Viele Menschen in Sierra Leone schaffen es nicht, sich darauf einzustellen oder dagegen zu wehren. Schon allein, weil es schwer ist, überhaupt an verlässliche Informationen zu kommen. Oft sind diese auch nicht in den benötigten Sprachen verfügbar. Die sprachliche Vielfalt ist fester Bestandteil der sierra-leonischen Identität. Doch schon bei der Bewältigung der Ebola-Epidemie (2014/15) hat sie sich als Schwachstelle erwiesen. Wenn Informationen nur in der Amtssprache Englisch verfügbar sind, werden nicht alle Menschen erreicht. Eine Alphabetisierungsrate von lediglich knapp über 40 Prozent kommt erschwerend hinzu. Da bleiben viele außen vor. Wenn der Zugang zu Bildung und Information verwehrt ist, sind Beteiligung und Mitsprache kaum möglich.
Auch zur Bewältigung der Klimakrise ist es wichtig, alle Menschen zu erreichen. Zwar wird Sierra Leone aller Voraussicht nach eher moderat von den Folgen des Klimawandels betroffen sein. Doch kleinste Veränderungen reichen aus, um die Existenzgrundlage vieler zu gefährden. Da die Bewältigungskapazitäten im Land – auf staatlicher, gesellschaftlicher und individueller Ebene – desolat sind, münden extreme Wetterereignisse schneller in einer humanitären Katastrophe. Vielen ist das eigene Risiko nur unzureichend bewusst.
Wer um das Risiko weiß, kann sich besser wappnen
Der ZFD und seine Partner setzen sich in Sierra Leone dafür ein, dass niemand außen vor bleibt. Mit einem Projekt zur Katastrophenrisiko-Minimierung („Disaster Risk Reduction“, DRR) werden beispielsweise jene Menschen adressiert, die wenig Einblick in ihre Gefährdungslage und Handlungsoptionen haben. Sei es, weil sie des Englischen nur begrenzt mächtig sind oder weil sie ohnehin benachteiligt und von gesellschaftlicher Mitbestimmung weitgehend ausgeschlossen sind.
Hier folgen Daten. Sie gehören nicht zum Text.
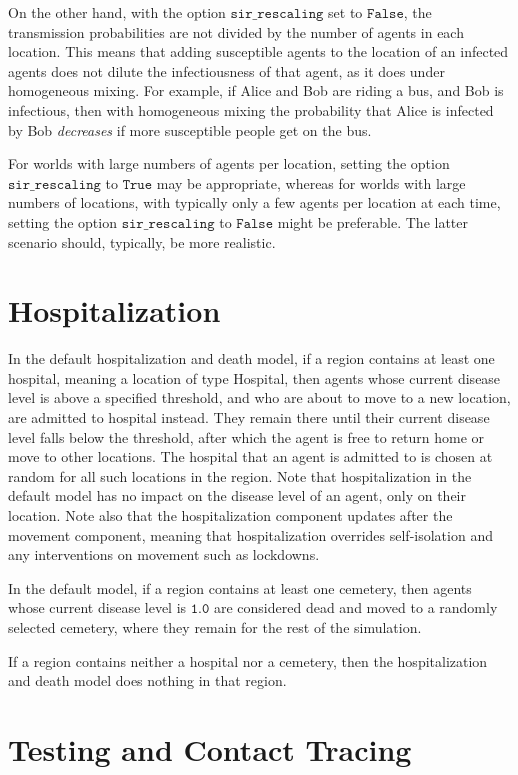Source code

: \documentclass[10pt,letterpaper]{article}
\begin{document}
On the other hand, with the option $\texttt{sir{\_}rescaling}$ set to $\texttt{False}$, the transmission probabilities are not divided by the number of agents in each location. This means that adding susceptible agents to the location of an infected agents does not dilute the infectiousness of that agent, as it does under homogeneous mixing. For example, if Alice and Bob are riding a bus, and Bob is infectious, then with homogeneous mixing the probability that Alice is infected by Bob \textit{decreases} if more susceptible people get on the bus.

For worlds with large numbers of agents per location, setting the option $\texttt{sir{\_}rescaling}$ to $\texttt{True}$ may be appropriate, whereas for worlds with large numbers of locations, with typically only a few agents per location at each time, setting the option $\texttt{sir{\_}rescaling}$ to $\texttt{False}$ might be preferable. The latter scenario should, typically, be more realistic.

\section{Hospitalization}

In the default hospitalization and death model, if a region contains at least one hospital, meaning a location of type Hospital, then agents whose current disease level is above a specified threshold, and who are about to move to a new location, are admitted to hospital instead. They remain there until their current disease level falls below the threshold, after which the agent is free to return home or move to other locations. The hospital that an agent is admitted to is chosen at random for all such locations in the region. Note that hospitalization in the default model has no impact on the disease level of an agent, only on their location. Note also that the hospitalization component updates after the movement component, meaning that hospitalization overrides self-isolation and any interventions on movement such as lockdowns.

In the default model, if a region contains at least one cemetery, then agents whose current disease level is $\texttt{1.0}$ are considered dead and moved to a randomly selected cemetery, where they remain for the rest of the simulation.

If a region contains neither a hospital nor a cemetery, then the hospitalization and death model does nothing in that region.

\section{Testing and Contact Tracing}
\end{document}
Zusammen mit seiner sierra-leonischen Partnerorganisation YMCASL (Young Men‘s Christian Association Sierra Leone) hat der ZFD das Standardwerk der Vereinten Nationen zur Katastrophenvorsorge in die fünf lokalen Sprachen Kono, Krio, Limba, Mende und Themne übersetzen lassen. Im Oktober 2021 wurde das mehrsprachige Handbuch mit dem Titel Disaster Risk Reduction Terminology veröffentlicht. Das übersetzte Werk erleichtert es den Menschen vor Ort, die Problematik zu verstehen und darauf zu reagieren.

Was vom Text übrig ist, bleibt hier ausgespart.